>>>>>

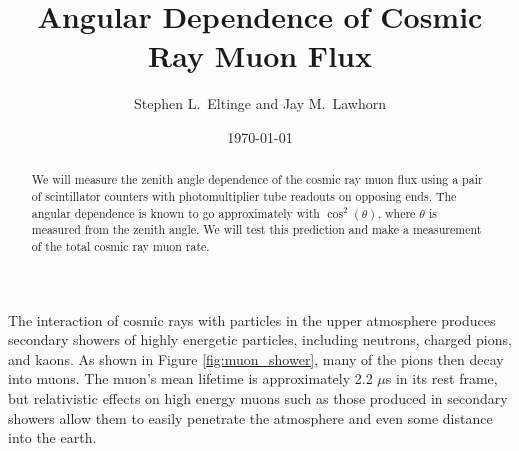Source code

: \usepackage{lgrind} %
\usepackage{chapterbib} %
\usepackage{color} %
\usepackage{graphics}      %
\usepackage[pdftex]{graphicx} %
\usepackage{longtable}     %
\usepackage{epsf} %
\usepackage{bm}            %
\usepackage{thumbpdf}
\usepackage[colorlinks=true]{hyperref} %
\usepackage{multirow}
\usepackage{subfigure}

\newcommand{\cd}{$\cdot$}

%
%


\title{Angular Dependence of Cosmic Ray Muon Flux}
\author{Stephen L.\ Eltinge and Jay M.\ Lawhorn}
\date{\today}

\begin{abstract}
We will measure the zenith angle dependence of the cosmic ray muon flux using a pair of scintillator counters with photomultiplier tube readouts on opposing ends. The angular dependence is known to go approximately with $\cos^2(\theta)$, where $\theta$ is measured from the zenith angle. We will test this prediction and make a measurement of the total cosmic ray muon rate.
\end{abstract}

\maketitle

The interaction of cosmic rays with particles in the upper atmosphere produces secondary showers of highly energetic particles, including neutrons, charged pions, and kaons. As shown in Figure \ref{fig:muon_shower}, many of the pions then decay into muons. The muon's mean lifetime is approximately 2.2 $\mu$s in its rest frame, but relativistic effects on high energy muons such as those produced in secondary showers allow them to easily penetrate the atmosphere and even some distance into the earth.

<<<<<

• Exercise requirements:
Please copy every line in the entries where "usepackage" appears.

• Completed exercise:
: \usepackage{lgrind} %
\usepackage{chapterbib} %
\usepackage{color} %
\usepackage{graphics}      %
\usepackage[pdftex]{graphicx} %
\usepackage{longtable}     %
\usepackage{epsf} %
\usepackage{bm}            %
\usepackage{thumbpdf}
\usepackage[colorlinks=true]{hyperref} %
\usepackage{multirow}
\usepackage{subfigure}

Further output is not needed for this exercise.